FIFA will allow Brazilians over 65 to attend World Cup matches for half price at the 2014 finals, its secretary general Jerome Valcke said in an interview, clearing one obstacle to an agreement with Brazil's government over rules for the event.
Brazil's President Dilma Rousseff held talks with Valcke during her visit to Europe this month and, according to media reports, told him that her government could not agree to FIFA's request for full-price tickets for elderly people.
The right to half-price tickets for people over 65 years old is enshrined in Brazilian law.
"We won't say that we are above laws and regulations. When President Rousseff says there is a law to protect people over 65 years old, I say to her we don't want this changed," Valcke told Folha de Sao Paulo newspaper in an interview published today.

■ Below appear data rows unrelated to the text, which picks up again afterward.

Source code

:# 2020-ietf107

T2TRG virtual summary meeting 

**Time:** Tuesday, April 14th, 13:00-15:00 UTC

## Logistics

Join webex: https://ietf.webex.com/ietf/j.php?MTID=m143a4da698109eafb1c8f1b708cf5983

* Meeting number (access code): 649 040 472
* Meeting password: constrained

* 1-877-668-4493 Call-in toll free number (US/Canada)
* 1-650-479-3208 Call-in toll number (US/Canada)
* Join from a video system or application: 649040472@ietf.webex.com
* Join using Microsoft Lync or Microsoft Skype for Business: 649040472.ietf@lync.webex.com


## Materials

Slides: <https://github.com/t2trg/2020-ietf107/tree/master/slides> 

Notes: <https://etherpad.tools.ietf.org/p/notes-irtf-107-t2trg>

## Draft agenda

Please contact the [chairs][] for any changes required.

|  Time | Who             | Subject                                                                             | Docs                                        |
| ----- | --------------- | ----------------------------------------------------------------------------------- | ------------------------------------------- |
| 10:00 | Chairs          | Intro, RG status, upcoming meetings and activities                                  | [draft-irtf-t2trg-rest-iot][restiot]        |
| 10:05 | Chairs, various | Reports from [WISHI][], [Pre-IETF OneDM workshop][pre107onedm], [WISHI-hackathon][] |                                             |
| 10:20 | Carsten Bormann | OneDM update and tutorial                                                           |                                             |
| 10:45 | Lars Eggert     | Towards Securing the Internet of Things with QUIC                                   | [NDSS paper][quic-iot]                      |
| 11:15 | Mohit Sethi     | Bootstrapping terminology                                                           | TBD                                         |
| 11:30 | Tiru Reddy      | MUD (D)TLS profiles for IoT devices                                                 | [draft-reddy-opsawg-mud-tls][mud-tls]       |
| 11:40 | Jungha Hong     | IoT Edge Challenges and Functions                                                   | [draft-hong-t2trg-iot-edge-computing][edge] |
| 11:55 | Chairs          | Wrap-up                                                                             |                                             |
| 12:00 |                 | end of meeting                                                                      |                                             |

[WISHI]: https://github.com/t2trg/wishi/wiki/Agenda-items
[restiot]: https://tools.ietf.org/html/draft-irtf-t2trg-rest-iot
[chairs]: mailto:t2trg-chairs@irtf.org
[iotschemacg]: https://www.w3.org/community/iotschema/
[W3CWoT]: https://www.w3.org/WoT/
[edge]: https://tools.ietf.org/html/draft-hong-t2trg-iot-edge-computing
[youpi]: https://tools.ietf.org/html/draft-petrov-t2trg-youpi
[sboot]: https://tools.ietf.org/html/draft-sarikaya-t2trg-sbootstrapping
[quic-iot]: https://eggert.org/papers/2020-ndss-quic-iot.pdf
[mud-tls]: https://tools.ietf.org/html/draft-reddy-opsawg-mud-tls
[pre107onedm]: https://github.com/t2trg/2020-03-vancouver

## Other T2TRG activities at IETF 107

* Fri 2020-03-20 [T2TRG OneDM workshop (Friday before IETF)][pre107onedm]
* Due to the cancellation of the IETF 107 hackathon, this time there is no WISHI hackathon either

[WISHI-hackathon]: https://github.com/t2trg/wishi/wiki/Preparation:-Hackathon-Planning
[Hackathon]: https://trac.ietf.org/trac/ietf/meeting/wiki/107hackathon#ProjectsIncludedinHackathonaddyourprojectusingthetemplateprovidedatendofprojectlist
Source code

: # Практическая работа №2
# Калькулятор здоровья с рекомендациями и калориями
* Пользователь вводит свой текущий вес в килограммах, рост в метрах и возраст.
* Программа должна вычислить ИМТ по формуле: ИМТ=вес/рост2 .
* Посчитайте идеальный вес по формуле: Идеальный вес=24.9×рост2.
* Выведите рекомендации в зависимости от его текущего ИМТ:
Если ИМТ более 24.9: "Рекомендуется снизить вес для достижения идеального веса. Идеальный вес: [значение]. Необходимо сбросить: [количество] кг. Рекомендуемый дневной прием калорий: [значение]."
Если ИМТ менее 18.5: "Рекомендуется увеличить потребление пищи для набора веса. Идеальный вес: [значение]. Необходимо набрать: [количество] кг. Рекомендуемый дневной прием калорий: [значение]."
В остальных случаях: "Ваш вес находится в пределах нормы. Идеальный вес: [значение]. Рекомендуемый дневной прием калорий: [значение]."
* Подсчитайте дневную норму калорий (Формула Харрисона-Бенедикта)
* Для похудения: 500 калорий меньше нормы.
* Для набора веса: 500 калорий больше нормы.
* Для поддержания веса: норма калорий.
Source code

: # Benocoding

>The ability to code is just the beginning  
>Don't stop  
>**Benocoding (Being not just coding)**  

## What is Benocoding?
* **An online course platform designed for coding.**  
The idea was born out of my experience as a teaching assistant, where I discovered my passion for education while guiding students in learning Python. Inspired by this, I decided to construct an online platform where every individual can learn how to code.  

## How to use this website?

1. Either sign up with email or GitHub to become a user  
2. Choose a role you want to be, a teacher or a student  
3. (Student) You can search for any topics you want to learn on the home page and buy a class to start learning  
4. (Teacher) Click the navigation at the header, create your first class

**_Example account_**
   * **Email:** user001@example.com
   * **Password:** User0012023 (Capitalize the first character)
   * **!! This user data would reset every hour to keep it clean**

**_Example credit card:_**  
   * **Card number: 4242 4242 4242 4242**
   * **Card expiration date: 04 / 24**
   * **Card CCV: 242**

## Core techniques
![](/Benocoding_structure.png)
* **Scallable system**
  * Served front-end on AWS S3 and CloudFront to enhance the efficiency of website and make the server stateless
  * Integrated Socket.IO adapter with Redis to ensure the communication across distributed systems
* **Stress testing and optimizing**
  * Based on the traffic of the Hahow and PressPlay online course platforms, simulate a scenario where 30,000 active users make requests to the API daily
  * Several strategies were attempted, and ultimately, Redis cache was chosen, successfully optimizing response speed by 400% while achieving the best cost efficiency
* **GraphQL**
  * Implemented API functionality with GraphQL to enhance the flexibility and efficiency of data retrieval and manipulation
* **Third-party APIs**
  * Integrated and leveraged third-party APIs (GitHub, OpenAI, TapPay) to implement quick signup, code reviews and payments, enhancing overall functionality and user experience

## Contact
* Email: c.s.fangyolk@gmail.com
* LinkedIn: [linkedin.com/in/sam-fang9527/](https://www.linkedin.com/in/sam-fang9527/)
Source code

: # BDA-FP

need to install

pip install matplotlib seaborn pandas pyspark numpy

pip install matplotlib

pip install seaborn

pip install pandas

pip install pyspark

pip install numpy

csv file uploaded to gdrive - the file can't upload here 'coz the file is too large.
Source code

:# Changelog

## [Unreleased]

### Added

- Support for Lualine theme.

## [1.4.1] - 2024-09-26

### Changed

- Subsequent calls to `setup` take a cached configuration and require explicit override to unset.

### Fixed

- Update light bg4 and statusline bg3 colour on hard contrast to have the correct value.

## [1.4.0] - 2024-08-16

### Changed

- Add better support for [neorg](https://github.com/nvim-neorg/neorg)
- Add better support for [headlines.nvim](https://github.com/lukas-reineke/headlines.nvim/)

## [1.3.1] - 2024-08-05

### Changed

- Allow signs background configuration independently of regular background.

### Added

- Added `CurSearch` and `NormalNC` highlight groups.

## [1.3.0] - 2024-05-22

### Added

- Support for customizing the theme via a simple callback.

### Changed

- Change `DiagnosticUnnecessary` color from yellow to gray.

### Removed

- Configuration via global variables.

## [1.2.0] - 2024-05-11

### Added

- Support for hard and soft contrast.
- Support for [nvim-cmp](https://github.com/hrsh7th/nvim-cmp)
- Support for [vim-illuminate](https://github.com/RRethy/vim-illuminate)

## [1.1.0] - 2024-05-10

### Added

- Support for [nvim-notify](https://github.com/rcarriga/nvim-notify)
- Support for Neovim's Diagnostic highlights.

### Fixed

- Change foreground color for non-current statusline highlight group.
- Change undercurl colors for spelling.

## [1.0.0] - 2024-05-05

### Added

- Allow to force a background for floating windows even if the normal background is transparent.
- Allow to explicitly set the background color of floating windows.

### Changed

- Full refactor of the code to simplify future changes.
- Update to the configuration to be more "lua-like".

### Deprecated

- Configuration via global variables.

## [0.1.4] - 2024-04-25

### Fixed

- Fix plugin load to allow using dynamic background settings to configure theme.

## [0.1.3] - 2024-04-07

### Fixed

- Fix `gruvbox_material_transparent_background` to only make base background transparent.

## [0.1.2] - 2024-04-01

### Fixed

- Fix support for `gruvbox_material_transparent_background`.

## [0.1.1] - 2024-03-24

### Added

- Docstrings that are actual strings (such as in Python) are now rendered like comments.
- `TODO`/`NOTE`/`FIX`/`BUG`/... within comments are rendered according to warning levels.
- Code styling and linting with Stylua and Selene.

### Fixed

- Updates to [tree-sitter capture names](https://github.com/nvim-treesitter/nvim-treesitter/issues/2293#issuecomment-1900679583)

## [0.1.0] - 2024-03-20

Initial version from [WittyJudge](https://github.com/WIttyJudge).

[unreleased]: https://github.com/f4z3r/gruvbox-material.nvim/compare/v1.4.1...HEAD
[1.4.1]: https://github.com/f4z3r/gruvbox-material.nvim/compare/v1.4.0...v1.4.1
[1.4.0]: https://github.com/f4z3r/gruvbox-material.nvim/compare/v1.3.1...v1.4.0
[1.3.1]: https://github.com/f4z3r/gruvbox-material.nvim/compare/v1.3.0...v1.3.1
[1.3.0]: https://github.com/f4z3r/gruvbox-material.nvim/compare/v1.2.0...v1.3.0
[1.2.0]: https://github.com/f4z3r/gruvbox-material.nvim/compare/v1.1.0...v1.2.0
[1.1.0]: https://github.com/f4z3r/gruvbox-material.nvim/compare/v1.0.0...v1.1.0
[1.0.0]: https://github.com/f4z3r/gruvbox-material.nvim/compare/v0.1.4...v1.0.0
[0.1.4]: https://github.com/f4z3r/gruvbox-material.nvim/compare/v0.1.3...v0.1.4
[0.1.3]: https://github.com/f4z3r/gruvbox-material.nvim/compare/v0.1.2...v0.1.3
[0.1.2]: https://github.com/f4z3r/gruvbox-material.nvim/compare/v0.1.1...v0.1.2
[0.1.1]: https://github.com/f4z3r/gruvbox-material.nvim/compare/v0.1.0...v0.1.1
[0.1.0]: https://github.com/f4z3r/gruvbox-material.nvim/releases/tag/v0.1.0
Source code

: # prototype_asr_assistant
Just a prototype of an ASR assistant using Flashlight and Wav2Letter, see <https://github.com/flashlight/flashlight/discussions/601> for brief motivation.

"But at the same time we want to be certain that we don't have lots of different communities having access to half-price tickets, whether they are blood donors, students, ex-players and so on."
FIFA's request that half-price rights be overruled for the World Cup has sparked a backlash in Congress, which must pass the legislation setting financial and legal rules for the global showpiece. In addition to ticket prices, the law covers trademark protection, the sale of alcohol in stadiums and television rights.
Former Brazilian international Romario, who is now a federal congressman, has said that FIFA must not be allowed to dictate changes to Brazilian law for the event.
Romario and other lawmakers are also calling on the government to stand up for students' rights to half-price tickets, saying it is a matter of Brazilian sovereignty and that FIFA must accept the hit to its profits.